● Exercise requirements: For every record here, output an exact copy.

● Entries provided:
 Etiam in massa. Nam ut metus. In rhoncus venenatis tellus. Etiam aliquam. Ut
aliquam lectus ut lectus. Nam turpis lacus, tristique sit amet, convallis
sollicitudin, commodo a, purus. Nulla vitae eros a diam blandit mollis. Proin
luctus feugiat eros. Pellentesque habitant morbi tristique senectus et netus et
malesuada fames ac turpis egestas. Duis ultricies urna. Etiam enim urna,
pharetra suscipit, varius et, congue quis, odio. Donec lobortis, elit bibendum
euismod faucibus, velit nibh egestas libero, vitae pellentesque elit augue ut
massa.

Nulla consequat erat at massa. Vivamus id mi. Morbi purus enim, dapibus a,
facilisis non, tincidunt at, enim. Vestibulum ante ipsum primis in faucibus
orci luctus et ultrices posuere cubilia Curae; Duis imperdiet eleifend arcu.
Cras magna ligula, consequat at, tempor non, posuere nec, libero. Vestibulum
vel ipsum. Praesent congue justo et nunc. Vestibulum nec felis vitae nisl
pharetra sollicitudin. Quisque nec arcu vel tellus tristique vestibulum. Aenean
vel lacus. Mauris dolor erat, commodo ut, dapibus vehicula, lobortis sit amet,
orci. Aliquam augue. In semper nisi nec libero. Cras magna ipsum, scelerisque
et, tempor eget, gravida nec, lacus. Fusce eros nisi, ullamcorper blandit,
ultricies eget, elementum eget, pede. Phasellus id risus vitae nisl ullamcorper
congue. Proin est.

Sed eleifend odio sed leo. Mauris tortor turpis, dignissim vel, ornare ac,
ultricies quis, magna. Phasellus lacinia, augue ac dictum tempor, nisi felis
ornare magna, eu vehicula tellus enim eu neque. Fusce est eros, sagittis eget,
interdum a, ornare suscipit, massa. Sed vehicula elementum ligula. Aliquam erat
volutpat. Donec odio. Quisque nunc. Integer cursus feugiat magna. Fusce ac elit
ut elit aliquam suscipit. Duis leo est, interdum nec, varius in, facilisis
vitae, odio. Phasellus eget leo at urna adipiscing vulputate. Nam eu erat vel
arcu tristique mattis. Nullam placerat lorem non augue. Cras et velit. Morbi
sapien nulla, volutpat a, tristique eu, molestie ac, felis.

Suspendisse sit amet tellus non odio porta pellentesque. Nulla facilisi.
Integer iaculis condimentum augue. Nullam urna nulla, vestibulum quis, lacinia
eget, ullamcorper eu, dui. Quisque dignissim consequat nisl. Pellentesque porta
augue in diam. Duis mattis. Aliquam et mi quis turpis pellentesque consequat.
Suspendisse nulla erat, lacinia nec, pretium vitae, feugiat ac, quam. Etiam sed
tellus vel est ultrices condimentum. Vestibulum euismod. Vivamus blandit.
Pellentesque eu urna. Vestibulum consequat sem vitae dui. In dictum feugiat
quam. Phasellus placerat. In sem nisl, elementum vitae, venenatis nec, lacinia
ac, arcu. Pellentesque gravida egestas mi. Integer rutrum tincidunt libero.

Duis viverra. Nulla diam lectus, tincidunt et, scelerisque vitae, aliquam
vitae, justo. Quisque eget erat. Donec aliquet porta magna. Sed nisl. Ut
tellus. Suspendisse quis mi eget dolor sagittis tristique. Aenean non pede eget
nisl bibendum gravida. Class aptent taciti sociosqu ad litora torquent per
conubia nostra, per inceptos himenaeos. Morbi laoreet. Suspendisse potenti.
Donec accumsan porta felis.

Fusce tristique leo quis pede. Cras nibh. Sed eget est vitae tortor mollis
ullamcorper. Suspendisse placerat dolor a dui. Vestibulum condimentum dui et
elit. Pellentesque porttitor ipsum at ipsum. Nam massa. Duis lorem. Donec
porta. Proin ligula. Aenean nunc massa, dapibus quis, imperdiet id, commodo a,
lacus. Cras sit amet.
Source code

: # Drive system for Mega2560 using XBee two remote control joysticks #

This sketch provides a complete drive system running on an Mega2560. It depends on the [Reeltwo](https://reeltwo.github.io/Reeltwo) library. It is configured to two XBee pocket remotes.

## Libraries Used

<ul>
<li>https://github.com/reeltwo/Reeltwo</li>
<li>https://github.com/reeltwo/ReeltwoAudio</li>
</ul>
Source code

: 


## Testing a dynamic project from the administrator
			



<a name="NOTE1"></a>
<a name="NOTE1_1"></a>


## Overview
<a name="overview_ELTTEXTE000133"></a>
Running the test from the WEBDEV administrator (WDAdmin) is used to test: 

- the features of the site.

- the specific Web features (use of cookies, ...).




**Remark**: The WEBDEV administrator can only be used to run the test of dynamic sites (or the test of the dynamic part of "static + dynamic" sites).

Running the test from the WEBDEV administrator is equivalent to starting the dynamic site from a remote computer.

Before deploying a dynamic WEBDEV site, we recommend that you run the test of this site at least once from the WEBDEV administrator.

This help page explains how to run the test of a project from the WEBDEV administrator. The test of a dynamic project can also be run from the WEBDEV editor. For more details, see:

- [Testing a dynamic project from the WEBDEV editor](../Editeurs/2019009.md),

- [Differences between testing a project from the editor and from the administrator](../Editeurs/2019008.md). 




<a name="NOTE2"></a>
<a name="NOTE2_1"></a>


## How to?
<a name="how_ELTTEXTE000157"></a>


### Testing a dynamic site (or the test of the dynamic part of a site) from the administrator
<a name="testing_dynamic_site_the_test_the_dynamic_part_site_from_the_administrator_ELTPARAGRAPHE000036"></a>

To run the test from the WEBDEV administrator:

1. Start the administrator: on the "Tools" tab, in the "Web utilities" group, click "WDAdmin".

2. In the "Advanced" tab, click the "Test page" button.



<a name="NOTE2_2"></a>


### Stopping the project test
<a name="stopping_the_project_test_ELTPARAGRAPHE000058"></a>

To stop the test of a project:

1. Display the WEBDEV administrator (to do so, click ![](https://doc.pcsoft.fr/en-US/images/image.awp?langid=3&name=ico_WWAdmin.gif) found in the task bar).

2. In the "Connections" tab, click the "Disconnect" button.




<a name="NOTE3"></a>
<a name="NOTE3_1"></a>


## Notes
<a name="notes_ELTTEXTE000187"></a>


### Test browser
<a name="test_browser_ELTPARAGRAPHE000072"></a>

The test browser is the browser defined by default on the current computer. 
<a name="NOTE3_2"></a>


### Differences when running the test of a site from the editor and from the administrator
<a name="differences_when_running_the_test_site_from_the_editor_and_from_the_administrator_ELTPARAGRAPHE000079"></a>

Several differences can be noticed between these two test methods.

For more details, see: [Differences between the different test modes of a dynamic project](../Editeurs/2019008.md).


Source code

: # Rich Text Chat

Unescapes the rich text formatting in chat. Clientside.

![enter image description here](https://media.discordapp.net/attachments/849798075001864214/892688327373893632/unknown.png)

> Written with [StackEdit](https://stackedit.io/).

● The completed task:
 Etiam in massa. Nam ut metus. In rhoncus venenatis tellus. Etiam aliquam. Ut
aliquam lectus ut lectus. Nam turpis lacus, tristique sit amet, convallis
sollicitudin, commodo a, purus. Nulla vitae eros a diam blandit mollis. Proin
luctus feugiat eros. Pellentesque habitant morbi tristique senectus et netus et
malesuada fames ac turpis egestas. Duis ultricies urna. Etiam enim urna,
pharetra suscipit, varius et, congue quis, odio. Donec lobortis, elit bibendum
euismod faucibus, velit nibh egestas libero, vitae pellentesque elit augue ut
massa.

Nulla consequat erat at massa. Vivamus id mi. Morbi purus enim, dapibus a,
facilisis non, tincidunt at, enim. Vestibulum ante ipsum primis in faucibus
orci luctus et ultrices posuere cubilia Curae; Duis imperdiet eleifend arcu.
Cras magna ligula, consequat at, tempor non, posuere nec, libero. Vestibulum
vel ipsum. Praesent congue justo et nunc. Vestibulum nec felis vitae nisl
pharetra sollicitudin. Quisque nec arcu vel tellus tristique vestibulum. Aenean
vel lacus. Mauris dolor erat, commodo ut, dapibus vehicula, lobortis sit amet,
orci. Aliquam augue. In semper nisi nec libero. Cras magna ipsum, scelerisque
et, tempor eget, gravida nec, lacus. Fusce eros nisi, ullamcorper blandit,
ultricies eget, elementum eget, pede. Phasellus id risus vitae nisl ullamcorper
congue. Proin est.

Sed eleifend odio sed leo. Mauris tortor turpis, dignissim vel, ornare ac,
ultricies quis, magna. Phasellus lacinia, augue ac dictum tempor, nisi felis
ornare magna, eu vehicula tellus enim eu neque. Fusce est eros, sagittis eget,
interdum a, ornare suscipit, massa. Sed vehicula elementum ligula. Aliquam erat
volutpat. Donec odio. Quisque nunc. Integer cursus feugiat magna. Fusce ac elit
ut elit aliquam suscipit. Duis leo est, interdum nec, varius in, facilisis
vitae, odio. Phasellus eget leo at urna adipiscing vulputate. Nam eu erat vel
arcu tristique mattis. Nullam placerat lorem non augue. Cras et velit. Morbi
sapien nulla, volutpat a, tristique eu, molestie ac, felis.

Suspendisse sit amet tellus non odio porta pellentesque. Nulla facilisi.
Integer iaculis condimentum augue. Nullam urna nulla, vestibulum quis, lacinia
eget, ullamcorper eu, dui. Quisque dignissim consequat nisl. Pellentesque porta
augue in diam. Duis mattis. Aliquam et mi quis turpis pellentesque consequat.
Suspendisse nulla erat, lacinia nec, pretium vitae, feugiat ac, quam. Etiam sed
tellus vel est ultrices condimentum. Vestibulum euismod. Vivamus blandit.
Pellentesque eu urna. Vestibulum consequat sem vitae dui. In dictum feugiat
quam. Phasellus placerat. In sem nisl, elementum vitae, venenatis nec, lacinia
ac, arcu. Pellentesque gravida egestas mi. Integer rutrum tincidunt libero.

Duis viverra. Nulla diam lectus, tincidunt et, scelerisque vitae, aliquam
vitae, justo. Quisque eget erat. Donec aliquet porta magna. Sed nisl. Ut
tellus. Suspendisse quis mi eget dolor sagittis tristique. Aenean non pede eget
nisl bibendum gravida. Class aptent taciti sociosqu ad litora torquent per
conubia nostra, per inceptos himenaeos. Morbi laoreet. Suspendisse potenti.
Donec accumsan porta felis.

Fusce tristique leo quis pede. Cras nibh. Sed eget est vitae tortor mollis
ullamcorper. Suspendisse placerat dolor a dui. Vestibulum condimentum dui et
elit. Pellentesque porttitor ipsum at ipsum. Nam massa. Duis lorem. Donec
porta. Proin ligula. Aenean nunc massa, dapibus quis, imperdiet id, commodo a,
lacus. Cras sit amet.
Source code

: # Drive system for Mega2560 using XBee two remote control joysticks #

This sketch provides a complete drive system running on an Mega2560. It depends on the [Reeltwo](https://reeltwo.github.io/Reeltwo) library. It is configured to two XBee pocket remotes.

## Libraries Used

<ul>
<li>https://github.com/reeltwo/Reeltwo</li>
<li>https://github.com/reeltwo/ReeltwoAudio</li>
</ul>
Source code

: 


## Testing a dynamic project from the administrator
			



<a name="NOTE1"></a>
<a name="NOTE1_1"></a>


## Overview
<a name="overview_ELTTEXTE000133"></a>
Running the test from the WEBDEV administrator (WDAdmin) is used to test: 

- the features of the site.

- the specific Web features (use of cookies, ...).




**Remark**: The WEBDEV administrator can only be used to run the test of dynamic sites (or the test of the dynamic part of "static + dynamic" sites).

Running the test from the WEBDEV administrator is equivalent to starting the dynamic site from a remote computer.

Before deploying a dynamic WEBDEV site, we recommend that you run the test of this site at least once from the WEBDEV administrator.

This help page explains how to run the test of a project from the WEBDEV administrator. The test of a dynamic project can also be run from the WEBDEV editor. For more details, see:

- [Testing a dynamic project from the WEBDEV editor](../Editeurs/2019009.md),

- [Differences between testing a project from the editor and from the administrator](../Editeurs/2019008.md). 




<a name="NOTE2"></a>
<a name="NOTE2_1"></a>


## How to?
<a name="how_ELTTEXTE000157"></a>


### Testing a dynamic site (or the test of the dynamic part of a site) from the administrator
<a name="testing_dynamic_site_the_test_the_dynamic_part_site_from_the_administrator_ELTPARAGRAPHE000036"></a>

To run the test from the WEBDEV administrator:

1. Start the administrator: on the "Tools" tab, in the "Web utilities" group, click "WDAdmin".

2. In the "Advanced" tab, click the "Test page" button.



<a name="NOTE2_2"></a>


### Stopping the project test
<a name="stopping_the_project_test_ELTPARAGRAPHE000058"></a>

To stop the test of a project:

1. Display the WEBDEV administrator (to do so, click ![](https://doc.pcsoft.fr/en-US/images/image.awp?langid=3&name=ico_WWAdmin.gif) found in the task bar).

2. In the "Connections" tab, click the "Disconnect" button.




<a name="NOTE3"></a>
<a name="NOTE3_1"></a>


## Notes
<a name="notes_ELTTEXTE000187"></a>


### Test browser
<a name="test_browser_ELTPARAGRAPHE000072"></a>

The test browser is the browser defined by default on the current computer. 
<a name="NOTE3_2"></a>


### Differences when running the test of a site from the editor and from the administrator
<a name="differences_when_running_the_test_site_from_the_editor_and_from_the_administrator_ELTPARAGRAPHE000079"></a>

Several differences can be noticed between these two test methods.

For more details, see: [Differences between the different test modes of a dynamic project](../Editeurs/2019008.md).


Source code

: # Rich Text Chat

Unescapes the rich text formatting in chat. Clientside.

![enter image description here](https://media.discordapp.net/attachments/849798075001864214/892688327373893632/unknown.png)

> Written with [StackEdit](https://stackedit.io/).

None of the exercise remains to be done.